■ Activity ■
Nothing but the lines below between the line holding "REST com Express" and the line holding "3. Selecionar um serviço", inclusive, should appear in the answer, each set down exactly.

(Plain-text document sources)

# # #

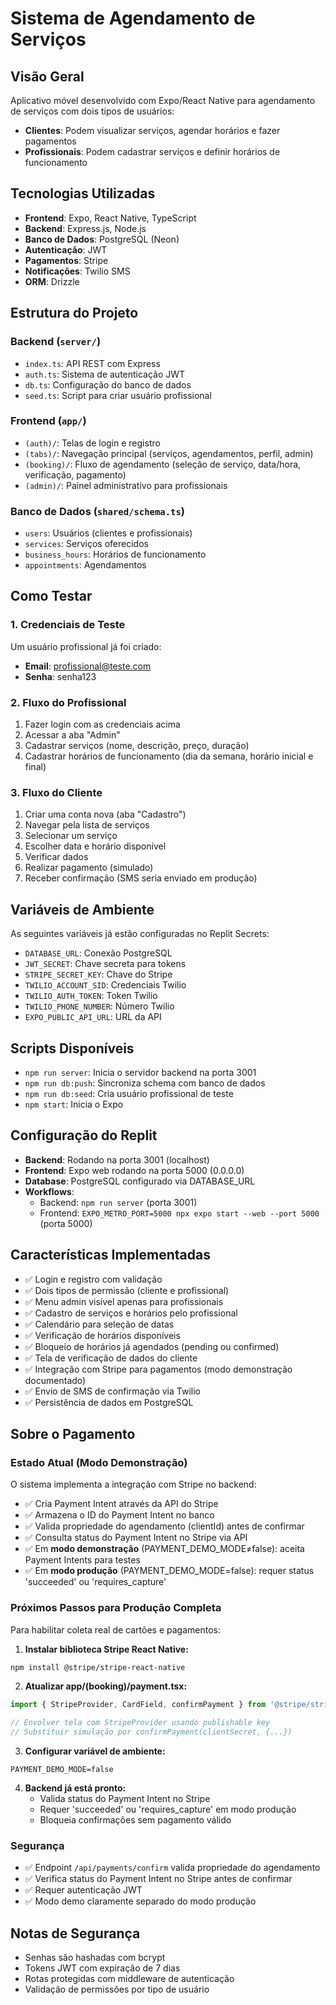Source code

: # Sistema de Agendamento de Serviços

## Visão Geral
Aplicativo móvel desenvolvido com Expo/React Native para agendamento de serviços com dois tipos de usuários:
- **Clientes**: Podem visualizar serviços, agendar horários e fazer pagamentos
- **Profissionais**: Podem cadastrar serviços e definir horários de funcionamento

## Tecnologias Utilizadas
- **Frontend**: Expo, React Native, TypeScript
- **Backend**: Express.js, Node.js
- **Banco de Dados**: PostgreSQL (Neon)
- **Autenticação**: JWT
- **Pagamentos**: Stripe
- **Notificações**: Twilio SMS
- **ORM**: Drizzle

## Estrutura do Projeto

### Backend (`server/`)
- `index.ts`: API REST com Express
- `auth.ts`: Sistema de autenticação JWT
- `db.ts`: Configuração do banco de dados
- `seed.ts`: Script para criar usuário profissional

### Frontend (`app/`)
- `(auth)/`: Telas de login e registro
- `(tabs)/`: Navegação principal (serviços, agendamentos, perfil, admin)
- `(booking)/`: Fluxo de agendamento (seleção de serviço, data/hora, verificação, pagamento)
- `(admin)/`: Painel administrativo para profissionais

### Banco de Dados (`shared/schema.ts`)
- `users`: Usuários (clientes e profissionais)
- `services`: Serviços oferecidos
- `business_hours`: Horários de funcionamento
- `appointments`: Agendamentos

## Como Testar

### 1. Credenciais de Teste
Um usuário profissional já foi criado:
- **Email**: profissional@teste.com
- **Senha**: senha123

### 2. Fluxo do Profissional
1. Fazer login com as credenciais acima
2. Acessar a aba "Admin"
3. Cadastrar serviços (nome, descrição, preço, duração)
4. Cadastrar horários de funcionamento (dia da semana, horário inicial e final)

### 3. Fluxo do Cliente
1. Criar uma conta nova (aba "Cadastro")
2. Navegar pela lista de serviços
3. Selecionar um serviço
4. Escolher data e horário disponível
5. Verificar dados
6. Realizar pagamento (simulado)
7. Receber confirmação (SMS seria enviado em produção)

## Variáveis de Ambiente
As seguintes variáveis já estão configuradas no Replit Secrets:
- `DATABASE_URL`: Conexão PostgreSQL
- `JWT_SECRET`: Chave secreta para tokens
- `STRIPE_SECRET_KEY`: Chave do Stripe
- `TWILIO_ACCOUNT_SID`: Credenciais Twilio
- `TWILIO_AUTH_TOKEN`: Token Twilio
- `TWILIO_PHONE_NUMBER`: Número Twilio
- `EXPO_PUBLIC_API_URL`: URL da API

## Scripts Disponíveis
- `npm run server`: Inicia o servidor backend na porta 3001
- `npm run db:push`: Sincroniza schema com banco de dados
- `npm run db:seed`: Cria usuário profissional de teste
- `npm start`: Inicia o Expo

## Configuração do Replit
- **Backend**: Rodando na porta 3001 (localhost)
- **Frontend**: Expo web rodando na porta 5000 (0.0.0.0)
- **Database**: PostgreSQL configurado via DATABASE_URL
- **Workflows**: 
  - Backend: `npm run server` (porta 3001)
  - Frontend: `EXPO_METRO_PORT=5000 npx expo start --web --port 5000` (porta 5000)

## Características Implementadas
- ✅ Login e registro com validação
- ✅ Dois tipos de permissão (cliente e profissional)
- ✅ Menu admin visível apenas para profissionais
- ✅ Cadastro de serviços e horários pelo profissional
- ✅ Calendário para seleção de datas
- ✅ Verificação de horários disponíveis
- ✅ Bloqueio de horários já agendados (pending ou confirmed)
- ✅ Tela de verificação de dados do cliente
- ✅ Integração com Stripe para pagamentos (modo demonstração documentado)
- ✅ Envio de SMS de confirmação via Twilio
- ✅ Persistência de dados em PostgreSQL

## Sobre o Pagamento

### Estado Atual (Modo Demonstração)
O sistema implementa a integração com Stripe no backend:
- ✅ Cria Payment Intent através da API do Stripe
- ✅ Armazena o ID do Payment Intent no banco
- ✅ Valida propriedade do agendamento (clientId) antes de confirmar
- ✅ Consulta status do Payment Intent no Stripe via API
- ✅ Em **modo demonstração** (PAYMENT_DEMO_MODE≠false): aceita Payment Intents para testes
- ✅ Em **modo produção** (PAYMENT_DEMO_MODE=false): requer status 'succeeded' ou 'requires_capture'

### Próximos Passos para Produção Completa
Para habilitar coleta real de cartões e pagamentos:

1. **Instalar biblioteca Stripe React Native:**
```bash
npm install @stripe/stripe-react-native
```

2. **Atualizar app/(booking)/payment.tsx:**
```typescript
import { StripeProvider, CardField, confirmPayment } from '@stripe/stripe-react-native';

// Envolver tela com StripeProvider usando publishable key
// Substituir simulação por confirmPayment(clientSecret, {...})
```

3. **Configurar variável de ambiente:**
```
PAYMENT_DEMO_MODE=false
```

4. **Backend já está pronto:**
   - Valida status do Payment Intent no Stripe
   - Requer 'succeeded' ou 'requires_capture' em modo produção
   - Bloqueia confirmações sem pagamento válido

### Segurança
- ✅ Endpoint `/api/payments/confirm` valida propriedade do agendamento
- ✅ Verifica status do Payment Intent no Stripe antes de confirmar
- ✅ Requer autenticação JWT
- ✅ Modo demo claramente separado do modo produção

## Notas de Segurança
- Senhas são hashadas com bcrypt
- Tokens JWT com expiração de 7 dias
- Rotas protegidas com middleware de autenticação
- Validação de permissões por tipo de usuário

# # #

■ Completed exercise ■
- `index.ts`: API REST com Express
- `auth.ts`: Sistema de autenticação JWT
- `db.ts`: Configuração do banco de dados
- `seed.ts`: Script para criar usuário profissional

### Frontend (`app/`)
- `(auth)/`: Telas de login e registro
- `(tabs)/`: Navegação principal (serviços, agendamentos, perfil, admin)
- `(booking)/`: Fluxo de agendamento (seleção de serviço, data/hora, verificação, pagamento)
- `(admin)/`: Painel administrativo para profissionais

### Banco de Dados (`shared/schema.ts`)
- `users`: Usuários (clientes e profissionais)
- `services`: Serviços oferecidos
- `business_hours`: Horários de funcionamento
- `appointments`: Agendamentos

## Como Testar

### 1. Credenciais de Teste
Um usuário profissional já foi criado:
- **Email**: profissional@teste.com
- **Senha**: senha123

### 2. Fluxo do Profissional
1. Fazer login com as credenciais acima
2. Acessar a aba "Admin"
3. Cadastrar serviços (nome, descrição, preço, duração)
4. Cadastrar horários de funcionamento (dia da semana, horário inicial e final)

### 3. Fluxo do Cliente
1. Criar uma conta nova (aba "Cadastro")
2. Navegar pela lista de serviços
3. Selecionar um serviço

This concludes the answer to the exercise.